Ernst Beyeler, le livre

Il y a quelques noms de galeristes qui marqueront l'histoire de l'art du 20ème siècle et celui d'Ernst Beyeler en sera-moins parce qu'il aura découvert et soutenu dès leurs débuts des artistes devenus aujourd'hui incontournables comme le firent Khanweiler, Gertrude Stein ou Denise René - qu'au titre de marchand d'œuvres mémorables et convoitées, lesquelles sont entrées dans de fabuleuses collections, à commencer par la sienne que l'on peut admirer à sa Fondation, à l'intérieur d'une architecture lumineuse conçue par Renzo Piano.

Dans le livre qu'il vient de publier : "la passion de l'art", Ernst Beyeler égrène ses souvenirs de rencontres, de 1945 à nos jours, avec des artistes, des œuvres, de riches industriels collectionneurs et des directeurs de très importants musées, notamment américains. Vous n'y trouverez pas de confidences sur la création des œuvres ni sur la personnalité des artistes car, plus qu'une "passion de l'art" il s'agit ici de la relation d'une passion du jeu, le jeu de l'offre et de la demande, une passion qui naît, comme au casino, de l'excitation provoquée par les risques encourus : risques financiers qui se chiffrent en millions de dollars, risques où se mêlent ruse et enthousiasme, stratégie et irrationalité.

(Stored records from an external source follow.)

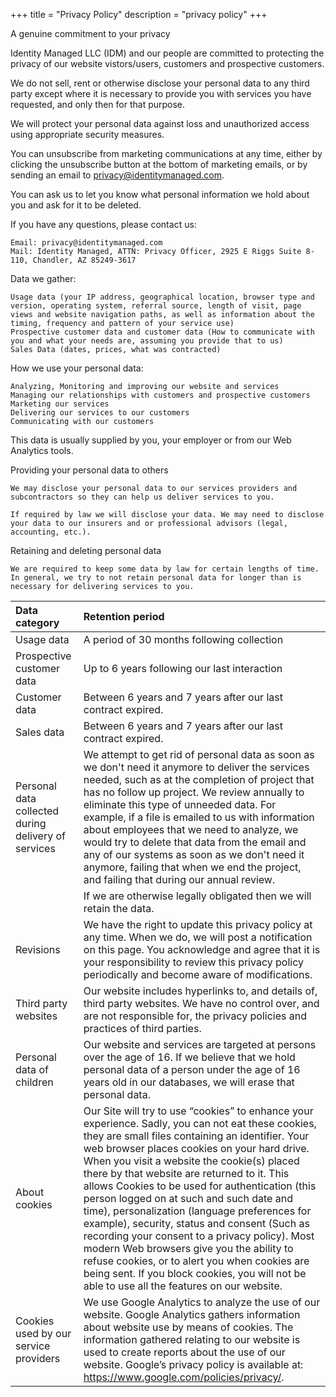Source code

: +++
title = "Privacy Policy"
description = "privacy policy"
+++

A genuine commitment to your privacy

Identity Managed LLC (IDM) and our people are committed to protecting the privacy of our website vistors/users, customers and prospective customers.

We do not sell, rent or otherwise disclose your personal data to any third party except where it is necessary to provide you with services you have requested, and only then for that purpose.

We will protect your personal data against loss and unauthorized access using appropriate security measures.

You can unsubscribe from marketing communications at any time, either by clicking the unsubscribe button at the bottom of marketing emails, or by sending an email to privacy@identitymanaged.com.

You can ask us to let you know what personal information we hold about you and ask for it to be deleted.

If you have any questions, please contact us:

    Email: privacy@identitymanaged.com
    Mail: Identity Managed, ATTN: Privacy Officer, 2925 E Riggs Suite 8-110, Chandler, AZ 85249-3617

Data we gather:

    Usage data (your IP address, geographical location, browser type and version, operating system, referral source, length of visit, page views and website navigation paths, as well as information about the timing, frequency and pattern of your service use)
    Prospective customer data and customer data (How to communicate with you and what your needs are, assuming you provide that to us)
    Sales Data (dates, prices, what was contracted)

How we use your personal data:

    Analyzing, Monitoring and improving our website and services
    Managing our relationships with customers and prospective customers
    Marketing our services
    Delivering our services to our customers
    Communicating with our customers

This data is usually supplied by you, your employer or from our Web Analytics tools.

Providing your personal data to others

    We may disclose your personal data to our services providers and subcontractors so they can help us deliver services to you.

    If required by law we will disclose your data. We may need to disclose your data to our insurers and or professional advisors (legal, accounting, etc.).

Retaining and deleting personal data

    We are required to keep some data by law for certain lengths of time. In general, we try to not retain personal data for longer than is necessary for delivering services to you.

| Data category                                       | Retention period                                                                                                                                                                                                                                                                                                                                                                                                                                                                                                                                                                                                                                                                                                                                  |
| :-------------------------------------------------- | :------------------------------------------------------------------------------------------------------------------------------------------------------------------------------------------------------------------------------------------------------------------------------------------------------------------------------------------------------------------------------------------------------------------------------------------------------------------------------------------------------------------------------------------------------------------------------------------------------------------------------------------------------------------------------------------------------------------------------------------------ |
| Usage data                                          | A period of 30 months following collection                                                                                                                                                                                                                                                                                                                                                                                                                                                                                                                                                                                                                                                                                                        |
| Prospective customer data                           | Up to 6 years following our last interaction                                                                                                                                                                                                                                                                                                                                                                                                                                                                                                                                                                                                                                                                                                      |
| Customer data                                       | Between 6 years and 7 years after our last contract expired.                                                                                                                                                                                                                                                                                                                                                                                                                                                                                                                                                                                                                                                                                      |
| Sales data                                          | Between 6 years and 7 years after our last contract expired.                                                                                                                                                                                                                                                                                                                                                                                                                                                                                                                                                                                                                                                                                      |
| Personal data collected during delivery of services | We attempt to get rid of personal data as soon as we don't need it anymore to deliver the services needed, such as at the completion of project that has no follow up project. We review annually to eliminate this type of unneeded data. For example, if a file is emailed to us with information about employees that we need to analyze, we would try to delete that data from the email and any of our systems as soon as we don't need it anymore, failing that when we end the project, and failing that during our annual review.                                                                                                                                                                                                         |
|                                                     | If we are otherwise legally obligated then we will retain the data.                                                                                                                                                                                                                                                                                                                                                                                                                                                                                                                                                                                                                                                                               |
| Revisions                                           | We have the right to update this privacy policy at any time. When we do, we will post a notification on this page. You acknowledge and agree that it is your responsibility to review this privacy policy periodically and become aware of modifications.                                                                                                                                                                                                                                                                                                                                                                                                                                                                                         |
| Third party websites                                | Our website includes hyperlinks to, and details of, third party websites. We have no control over, and are not responsible for, the privacy policies and practices of third parties.                                                                                                                                                                                                                                                                                                                                                                                                                                                                                                                                                              |
| Personal data of children                           | Our website and services are targeted at persons over the age of 16. If we believe that we hold personal data of a person under the age of 16 years old in our databases, we will erase that personal data.                                                                                                                                                                                                                                                                                                                                                                                                                                                                                                                                       |
| About cookies                                       | Our Site will try to use “cookies” to enhance your experience. Sadly, you can not eat these cookies, they are small files containing an identifier. Your web browser places cookies on your hard drive. When you visit a website the cookie(s) placed there by that website are returned to it. This allows Cookies to be used for authentication (this person logged on at such and such date and time), personalization (language preferences for example), security, status and consent (Such as recording your consent to a privacy policy). Most modern Web browsers give you the ability to refuse cookies, or to alert you when cookies are being sent. If you block cookies, you will not be able to use all the features on our website. |
| Cookies used by our service providers               | We use Google Analytics to analyze the use of our website. Google Analytics gathers information about website use by means of cookies. The information gathered relating to our website is used to create reports about the use of our website. Google’s privacy policy is available at: https://www.google.com/policies/privacy/.                                                                                                                                                                                                                                                                                                                                                                                                                |
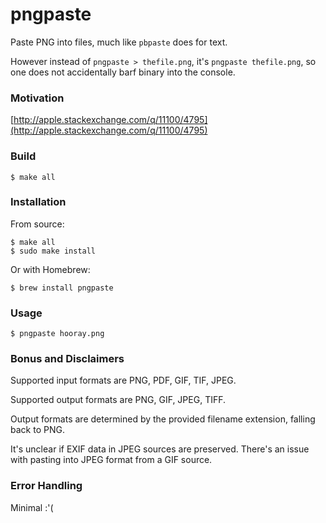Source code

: pngpaste
========

Paste PNG into files, much like `pbpaste` does for text.

However instead of `pngpaste > thefile.png`, it's `pngpaste thefile.png`,
so one does not accidentally barf binary into the console.

### Motivation

[http://apple.stackexchange.com/q/11100/4795](http://apple.stackexchange.com/q/11100/4795)

### Build

    $ make all

### Installation

From source:

    $ make all
    $ sudo make install

Or with Homebrew:

    $ brew install pngpaste

### Usage

    $ pngpaste hooray.png

### Bonus and Disclaimers

Supported input formats are PNG, PDF, GIF, TIF, JPEG.

Supported output formats are PNG, GIF, JPEG, TIFF.

Output formats are determined by the provided filename extension,
falling back to PNG.

It's unclear if EXIF data in JPEG sources are preserved. There's an
issue with pasting into JPEG format from a GIF source.

### Error Handling

Minimal :'(
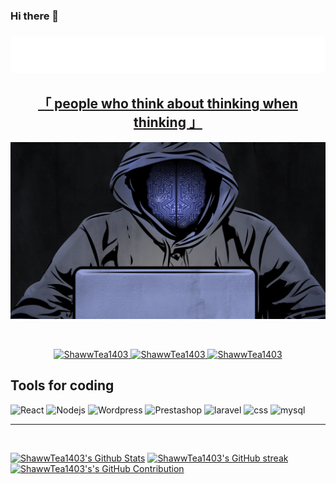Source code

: ### Hi there 👋

<!-- Intro  -->
 <h3 align='center'> <img src='Hello.svg'/> </h3>
 
<!-- <div align="center">
 <img src="https://readme-typing-svg.demolab.com? font=Arial&weight=600&pause=1000&color=FFFFFF&background=FFFFFF00&center=vrai&vCenter=vrai&repeat=vrai&width=435&lines=Heeellllooooo!!+(%5E3%5E)"    alt="ShawwTea1403"/>
</div> -->


<!-- About Section -->
 <h2 align="center"><b><a target="_blank" href="#">   「 people who think about thinking when thinking  」</a></b></h2>
 
<p>
<p align="center"><img src="hacker2.gif"/></p>
</p>

<br/>

<p align="center">
 <a href="https://www.linkedin.com/in/rodino-brian-randriarimalala-42968922a" target="_blank">
  <img src="https://img.shields.io/badge/LinkedIn-0077B5?style=for-the-badge&logo=linkedin&logoColor=white" alt="ShawwTea1403"/>
 </a>
 <a href="https://instagram.com/imnot_rodi" target=]"_blank">
  <img src="https://img.shields.io/badge/Instagram-fe4164?style=for-the-badge&logo=instagram&logoColor=white" alt="ShawwTea1403" />
 </a> 
 <a href="https://www.facebook.com/Dinoro.03.04" target="_blank">
  <img src="https://img.shields.io/badge/Facebook-20BEFF?&style=for-the-badge&logo=facebook&logoColor=white" alt="ShawwTea1403"  />
  </a> 
</p>

## Tools for coding

![React](https://img.shields.io/badge/-React-61DBFB?style=for-the-badge&labelColor=black&logo=react&logoColor=61DBFB)
![Nodejs](https://img.shields.io/badge/Nodejs-3C873A?style=for-the-badge&labelColor=black&logo=node.js&logoColor=3C873A)
![Wordpress](https://img.shields.io/badge/WordPress-%23FF2D20.svg?style=for-the-badge&amp;logo=WordPress&amp;logoColor=purple)
![Prestashop](https://img.shields.io/badge/Prestashop-FFFFFF?style=for-the-badge&amp;logo=Prestashop&amp;logoColor=black)
![laravel](https://img.shields.io/badge/laravel-%23FF2D20.svg?style=for-the-badge&amp;logo=laravel&amp;logoColor=white)
![css](https://img.shields.io/badge/css3-%231572B6.svg?style=for-the-badge&amp;logo=css3&amp;logoColor=white)
![mysql](https://img.shields.io/badge/mysql-%2300f.svg?style=for-the-badge&amp;logo=mysql&amp;logoColor=white)


<hr/>
<br/>

  <a href="https://github.com/ShawwTea1403" align="left"><img alt="ShawwTea1403's Github Stats" src="https://denvercoder1-github-readme-stats.vercel.app/api?username=ShawwTea1403&show_icons=true&count_private=true&theme=react&border_color=7F3FBF&bg_color=0D1117&title_color=F85D7F&icon_color=F8D866" height="192px" width="49.5%"/></a>
  <a href="https://github.com/ShawwTea1403" align="right">
    <img src="https://github-readme-streak-stats.herokuapp.com/?user=ShawwTea1403&theme=radical&border=7F3FBF&background=0D1117" alt="ShawwTea1403's GitHub streak"/>
  </a>
  <a href="https://github.com/ShawwTea1403" align="center">
    <img src="https://github-profile-summary-cards.vercel.app/api/cards/profile-details?username=ShawwTea1403&theme=radical" alt="ShawwTea1403's's GitHub Contribution"/>
  <br/>
 </a>


<!-- ![Gabi'sGraph](https://github-readme-activity-graph.cyclic.app/graph?username=ShawwTea1403&custom_title=Gabi%20's%20GitHub%20Activity%20Graph&bg_color=0D1117&color=7F3FBF&line=7F3FBF&point=7F3FBF&area_color=FFFFFF&title_color=FFFFFF&area=true) !-->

Enthousiasme profond pour des valeurs esthétiques accordées à une œuvre mais ruse d'un langage de séduction permettant de dominer le pari lancé sur ce que l'on veut acheter ou vendre. Evaluation stratégique des plus-values possibles à encaisser mais aussi une brillante capacité de synthétiser les potentialités d'un carnet d'adresses (les engouements et les faiblesses de possibles acheteurs) avec les opportunités du moment. Comme le dit Ernst Beyeler : "les gens n'éprouvent pas la nécessité absolue d'acheter de l'art" ; il faut donc (quand on choisit de vivre du commerce des œuvres) travailler à aiguiser chez autrui un désir d'appropriation des œuvres, désir que visent à développer les expositions montées dans sa galerie de la Baumleingasse à Bâle, des expositions retentissantes par le choix des œuvres présentées et que soutient habilement une politique éditoriale de catalogues, dont une partie est soigneusement expédiée à de fortunés collectionneurs Dans ses projets,réaliser une rétrospective des œuvres de Tapiés dont il dit rêver depuis longtemps : "une rétrospective avec des œuvres choisies. Et croyez-moi, on sera surpris".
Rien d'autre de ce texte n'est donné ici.